U.S. farmers' cotton production was approximately 12.2 million 480 pound bales in 2009, with about 9.2 million acres planted and 7.5 million acres harvested. This production was a sharp decline from 2007, when 19.2 million bales were produced from 10.5 million harvested acres, and 2006, when 21.5 million bales were produced from 12.7 million harvested acres. Other components critical to cotton farming include whole cottonseed and cottonseed meal, which is used to make feed for livestock, dairy cattle, and poultry. Approximately 64 percent of the cotton crop goes to making apparel, 28 percent to making home furnishings and 8 percent to making industrial products such as cottonseed oil used in margarine and salad dressing. Although China and India produce more cotton, the United States is the world's largest exporter of cotton, shipping 12.5 million bales of cotton in 2009.

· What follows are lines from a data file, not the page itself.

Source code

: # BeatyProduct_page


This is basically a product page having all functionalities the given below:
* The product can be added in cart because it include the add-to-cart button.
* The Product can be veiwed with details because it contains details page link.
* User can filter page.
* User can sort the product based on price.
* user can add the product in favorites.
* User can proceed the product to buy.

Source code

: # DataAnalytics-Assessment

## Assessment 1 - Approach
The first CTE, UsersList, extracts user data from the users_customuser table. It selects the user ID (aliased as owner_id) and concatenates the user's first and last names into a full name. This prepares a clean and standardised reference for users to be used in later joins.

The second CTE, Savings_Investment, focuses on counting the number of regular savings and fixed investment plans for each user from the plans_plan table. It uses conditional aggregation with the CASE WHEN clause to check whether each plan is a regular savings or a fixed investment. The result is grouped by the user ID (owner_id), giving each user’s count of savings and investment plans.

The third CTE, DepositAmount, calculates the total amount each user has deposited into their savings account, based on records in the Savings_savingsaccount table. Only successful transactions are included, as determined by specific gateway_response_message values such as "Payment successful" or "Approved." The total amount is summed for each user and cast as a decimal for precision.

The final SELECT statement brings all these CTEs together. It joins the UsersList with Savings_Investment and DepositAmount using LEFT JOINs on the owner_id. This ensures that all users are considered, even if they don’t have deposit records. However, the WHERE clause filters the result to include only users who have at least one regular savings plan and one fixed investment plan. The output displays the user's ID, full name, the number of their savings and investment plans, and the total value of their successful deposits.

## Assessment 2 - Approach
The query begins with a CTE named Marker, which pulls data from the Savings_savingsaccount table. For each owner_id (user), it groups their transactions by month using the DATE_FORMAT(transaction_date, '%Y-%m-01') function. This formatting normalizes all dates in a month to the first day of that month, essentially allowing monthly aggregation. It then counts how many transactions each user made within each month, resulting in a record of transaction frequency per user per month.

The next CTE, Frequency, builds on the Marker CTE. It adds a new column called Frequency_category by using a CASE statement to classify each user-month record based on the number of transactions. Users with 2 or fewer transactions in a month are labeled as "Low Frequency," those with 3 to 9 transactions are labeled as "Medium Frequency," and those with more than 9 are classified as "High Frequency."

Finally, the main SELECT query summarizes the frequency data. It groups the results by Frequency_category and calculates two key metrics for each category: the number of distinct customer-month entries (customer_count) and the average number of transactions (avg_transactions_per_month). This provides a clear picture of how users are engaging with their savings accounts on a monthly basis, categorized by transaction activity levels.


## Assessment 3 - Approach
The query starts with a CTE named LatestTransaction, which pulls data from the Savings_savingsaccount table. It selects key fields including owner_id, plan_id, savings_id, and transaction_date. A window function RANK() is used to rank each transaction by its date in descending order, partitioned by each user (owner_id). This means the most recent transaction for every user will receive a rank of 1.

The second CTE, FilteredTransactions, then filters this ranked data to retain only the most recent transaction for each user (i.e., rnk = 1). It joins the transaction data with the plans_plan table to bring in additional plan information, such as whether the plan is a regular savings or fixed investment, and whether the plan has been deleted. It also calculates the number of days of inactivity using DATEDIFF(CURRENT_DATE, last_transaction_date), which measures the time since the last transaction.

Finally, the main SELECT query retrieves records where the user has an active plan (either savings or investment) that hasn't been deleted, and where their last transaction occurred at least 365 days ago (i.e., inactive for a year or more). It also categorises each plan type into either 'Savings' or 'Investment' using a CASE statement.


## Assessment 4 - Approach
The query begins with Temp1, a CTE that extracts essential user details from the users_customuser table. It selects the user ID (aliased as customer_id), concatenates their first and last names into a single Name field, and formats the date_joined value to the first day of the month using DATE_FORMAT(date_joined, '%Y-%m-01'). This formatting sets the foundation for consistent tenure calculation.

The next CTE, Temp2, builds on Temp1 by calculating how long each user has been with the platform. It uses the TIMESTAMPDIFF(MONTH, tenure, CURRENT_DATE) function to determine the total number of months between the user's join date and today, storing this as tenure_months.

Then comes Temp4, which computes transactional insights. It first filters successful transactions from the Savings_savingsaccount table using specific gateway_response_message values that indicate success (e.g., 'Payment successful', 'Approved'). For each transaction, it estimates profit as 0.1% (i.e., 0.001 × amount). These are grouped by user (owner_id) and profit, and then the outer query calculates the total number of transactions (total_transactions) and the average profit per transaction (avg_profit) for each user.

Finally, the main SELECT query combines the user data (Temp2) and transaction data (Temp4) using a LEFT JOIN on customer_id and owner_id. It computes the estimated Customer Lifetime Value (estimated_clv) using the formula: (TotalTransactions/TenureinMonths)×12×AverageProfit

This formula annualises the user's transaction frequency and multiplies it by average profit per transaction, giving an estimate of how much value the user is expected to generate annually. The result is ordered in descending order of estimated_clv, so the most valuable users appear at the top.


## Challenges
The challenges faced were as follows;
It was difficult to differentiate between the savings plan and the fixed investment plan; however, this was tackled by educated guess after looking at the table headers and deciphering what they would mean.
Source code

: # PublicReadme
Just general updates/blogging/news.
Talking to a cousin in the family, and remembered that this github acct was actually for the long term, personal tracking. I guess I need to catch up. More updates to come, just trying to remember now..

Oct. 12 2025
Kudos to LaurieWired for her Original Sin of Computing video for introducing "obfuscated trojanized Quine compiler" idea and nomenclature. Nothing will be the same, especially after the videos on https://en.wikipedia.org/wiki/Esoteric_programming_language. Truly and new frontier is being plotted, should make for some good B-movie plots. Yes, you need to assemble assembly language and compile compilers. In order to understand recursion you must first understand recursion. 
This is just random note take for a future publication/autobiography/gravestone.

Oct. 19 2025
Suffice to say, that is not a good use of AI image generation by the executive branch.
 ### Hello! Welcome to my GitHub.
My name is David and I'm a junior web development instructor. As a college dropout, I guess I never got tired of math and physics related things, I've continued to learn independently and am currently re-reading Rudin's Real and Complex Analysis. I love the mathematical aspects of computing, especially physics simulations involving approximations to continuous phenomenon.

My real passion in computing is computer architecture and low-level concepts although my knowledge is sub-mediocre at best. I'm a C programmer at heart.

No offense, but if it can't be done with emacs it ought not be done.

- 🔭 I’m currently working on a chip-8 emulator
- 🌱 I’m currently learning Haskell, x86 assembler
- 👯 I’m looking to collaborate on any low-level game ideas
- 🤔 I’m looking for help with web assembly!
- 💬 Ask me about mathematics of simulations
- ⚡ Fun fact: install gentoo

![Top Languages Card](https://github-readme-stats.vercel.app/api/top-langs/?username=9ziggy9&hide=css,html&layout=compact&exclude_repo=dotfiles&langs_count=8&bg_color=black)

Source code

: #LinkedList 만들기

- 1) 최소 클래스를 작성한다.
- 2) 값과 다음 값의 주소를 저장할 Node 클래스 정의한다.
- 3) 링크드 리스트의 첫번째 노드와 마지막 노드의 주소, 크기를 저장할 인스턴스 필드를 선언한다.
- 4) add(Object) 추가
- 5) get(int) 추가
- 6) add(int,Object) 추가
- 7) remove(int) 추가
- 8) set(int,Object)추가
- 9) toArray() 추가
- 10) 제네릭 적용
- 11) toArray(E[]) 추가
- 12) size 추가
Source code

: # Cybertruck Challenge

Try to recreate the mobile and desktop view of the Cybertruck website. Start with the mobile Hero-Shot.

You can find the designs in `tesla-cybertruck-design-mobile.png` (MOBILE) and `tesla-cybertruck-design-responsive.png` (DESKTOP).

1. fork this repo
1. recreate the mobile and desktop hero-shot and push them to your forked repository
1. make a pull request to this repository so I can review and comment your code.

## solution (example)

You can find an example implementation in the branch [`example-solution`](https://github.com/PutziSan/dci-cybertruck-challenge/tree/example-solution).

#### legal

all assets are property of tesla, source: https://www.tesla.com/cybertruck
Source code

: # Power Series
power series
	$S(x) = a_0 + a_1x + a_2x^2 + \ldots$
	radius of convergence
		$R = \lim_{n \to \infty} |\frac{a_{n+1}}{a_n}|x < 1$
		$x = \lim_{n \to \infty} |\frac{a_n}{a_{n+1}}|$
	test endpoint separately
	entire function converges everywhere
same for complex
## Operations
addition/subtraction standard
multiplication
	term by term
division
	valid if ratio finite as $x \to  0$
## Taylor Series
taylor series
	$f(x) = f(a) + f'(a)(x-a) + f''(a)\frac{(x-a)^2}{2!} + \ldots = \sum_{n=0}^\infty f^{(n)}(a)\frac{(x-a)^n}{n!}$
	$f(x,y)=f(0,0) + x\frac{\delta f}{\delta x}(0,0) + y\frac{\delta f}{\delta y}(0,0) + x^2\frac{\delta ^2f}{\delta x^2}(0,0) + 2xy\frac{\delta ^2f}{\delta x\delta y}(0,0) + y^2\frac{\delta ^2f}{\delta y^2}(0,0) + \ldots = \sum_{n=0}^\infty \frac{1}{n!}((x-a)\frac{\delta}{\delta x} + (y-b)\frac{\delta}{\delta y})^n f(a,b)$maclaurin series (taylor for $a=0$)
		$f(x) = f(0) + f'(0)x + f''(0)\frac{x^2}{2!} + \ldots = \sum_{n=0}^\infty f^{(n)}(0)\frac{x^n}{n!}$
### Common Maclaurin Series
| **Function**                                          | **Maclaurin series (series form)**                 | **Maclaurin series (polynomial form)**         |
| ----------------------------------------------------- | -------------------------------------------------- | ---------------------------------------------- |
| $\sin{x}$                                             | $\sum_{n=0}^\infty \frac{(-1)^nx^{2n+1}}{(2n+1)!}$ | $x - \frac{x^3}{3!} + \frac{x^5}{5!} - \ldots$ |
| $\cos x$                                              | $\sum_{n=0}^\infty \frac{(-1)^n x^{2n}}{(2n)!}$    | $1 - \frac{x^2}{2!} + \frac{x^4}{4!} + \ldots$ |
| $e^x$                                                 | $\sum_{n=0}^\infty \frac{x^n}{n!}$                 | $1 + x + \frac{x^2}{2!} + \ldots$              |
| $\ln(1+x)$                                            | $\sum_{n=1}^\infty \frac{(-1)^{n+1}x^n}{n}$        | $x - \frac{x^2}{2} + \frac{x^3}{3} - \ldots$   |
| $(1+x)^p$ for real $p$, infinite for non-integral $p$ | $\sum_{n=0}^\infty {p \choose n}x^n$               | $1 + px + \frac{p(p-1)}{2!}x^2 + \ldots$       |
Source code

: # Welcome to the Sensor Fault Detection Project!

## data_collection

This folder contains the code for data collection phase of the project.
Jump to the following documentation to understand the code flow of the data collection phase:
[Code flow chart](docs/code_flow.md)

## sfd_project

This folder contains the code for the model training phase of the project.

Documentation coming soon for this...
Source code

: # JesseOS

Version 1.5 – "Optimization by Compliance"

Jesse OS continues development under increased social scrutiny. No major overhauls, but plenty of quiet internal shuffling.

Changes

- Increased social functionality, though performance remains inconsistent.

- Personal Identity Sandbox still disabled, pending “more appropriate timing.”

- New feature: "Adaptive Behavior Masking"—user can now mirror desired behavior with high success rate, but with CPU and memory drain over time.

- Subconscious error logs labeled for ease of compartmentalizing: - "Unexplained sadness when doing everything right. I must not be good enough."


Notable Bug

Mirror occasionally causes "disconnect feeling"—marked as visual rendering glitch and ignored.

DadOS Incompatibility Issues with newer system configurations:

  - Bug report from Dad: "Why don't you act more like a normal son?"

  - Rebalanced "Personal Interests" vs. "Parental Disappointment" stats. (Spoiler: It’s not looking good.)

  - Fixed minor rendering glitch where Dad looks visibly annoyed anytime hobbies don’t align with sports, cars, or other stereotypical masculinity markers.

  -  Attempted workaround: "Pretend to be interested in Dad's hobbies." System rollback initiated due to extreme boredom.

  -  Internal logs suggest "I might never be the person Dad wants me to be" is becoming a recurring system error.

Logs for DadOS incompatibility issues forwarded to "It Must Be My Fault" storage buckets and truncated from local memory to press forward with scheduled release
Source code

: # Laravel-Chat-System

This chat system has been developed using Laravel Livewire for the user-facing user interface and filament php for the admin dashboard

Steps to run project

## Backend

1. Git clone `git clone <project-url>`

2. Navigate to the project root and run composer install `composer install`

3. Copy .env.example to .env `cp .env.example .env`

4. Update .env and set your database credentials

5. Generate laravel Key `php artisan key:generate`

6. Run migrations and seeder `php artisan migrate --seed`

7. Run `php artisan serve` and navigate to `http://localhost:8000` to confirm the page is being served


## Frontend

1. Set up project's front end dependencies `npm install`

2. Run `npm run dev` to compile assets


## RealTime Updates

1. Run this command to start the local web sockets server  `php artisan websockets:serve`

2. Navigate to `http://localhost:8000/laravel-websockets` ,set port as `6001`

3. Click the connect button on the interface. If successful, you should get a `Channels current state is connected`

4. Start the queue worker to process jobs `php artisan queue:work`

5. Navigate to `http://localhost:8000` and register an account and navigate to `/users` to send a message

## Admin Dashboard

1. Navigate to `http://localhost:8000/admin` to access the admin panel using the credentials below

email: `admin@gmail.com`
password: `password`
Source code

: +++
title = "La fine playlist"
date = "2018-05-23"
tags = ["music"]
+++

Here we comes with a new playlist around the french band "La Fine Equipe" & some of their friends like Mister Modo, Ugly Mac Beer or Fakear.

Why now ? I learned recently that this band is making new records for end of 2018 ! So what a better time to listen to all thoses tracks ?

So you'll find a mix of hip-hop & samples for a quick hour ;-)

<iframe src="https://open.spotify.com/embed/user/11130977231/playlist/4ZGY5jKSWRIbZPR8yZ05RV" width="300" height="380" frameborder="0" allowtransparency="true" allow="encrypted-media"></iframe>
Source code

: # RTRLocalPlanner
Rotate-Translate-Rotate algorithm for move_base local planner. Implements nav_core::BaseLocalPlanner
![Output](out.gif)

Seventeen U.S. states provide the U.S. cotton supply. Texas was, by far, the largest cotton producer in 2009, accounting for over 40 percent of U.S. production, followed by Georgia (15%) and Arkansas (8%). Other top cotton-producing states included California.

The 2007 Census of Agriculture, which is updated every five years by the U.S. Census Bureau, reported an estimated 18,591 cotton farms, down from the 2002 total of 24,805. The number of acres harvested shrank from about 10.5 million to 7.5 million, as did the number of bales from 19.2 million bales in 2002 to 12.8 million bales in 2007. The U.S. Department of Agriculture also reported that the total value of production in the U.S. cotton industry in 2008 equaled $3.5 billion, as compared to $5.6 billion the previous year. Yields also fell, from 879 pounds per acre in 2007 to 813 pounds per acre in 2008. Yields fell again to 767 pounds per acre in 2009, the lowest since 2003.

Background and Development

The earliest records of domesticated cotton, or gossypium, date back to 5000 B.C., and traces of cotton processed into cloth have been found in Peru with the estimated date of 2500 B.C. Since the eighteenth century, the United States has been a leading producer of cotton. Virginia colonists grew and exported small amounts of cotton beginning with the founding of the colony in 1607, using imported seed from the West Indies. However, it was the invention of Eli Whitney's cotton gin in 1793 that allowed cotton to become a major component of the U.S. economy. According to Harold Woodman, author of King Cotton and His Retainers, exports of cotton increased from 500,000 pounds in 1793 to more than 90 million pounds in 1810. In the three decades preceding the U.S. Civil War, cotton production accounted for more than half of the nation's exports. Spurred by continuing worldwide demand, U.S. cotton production and acres planted grew steadily until peaking in 1925, when 45 million acres of U.S. soil were planted with cotton. By the early 1990s, U.S. mills annually processed some 4 billion pounds of cotton.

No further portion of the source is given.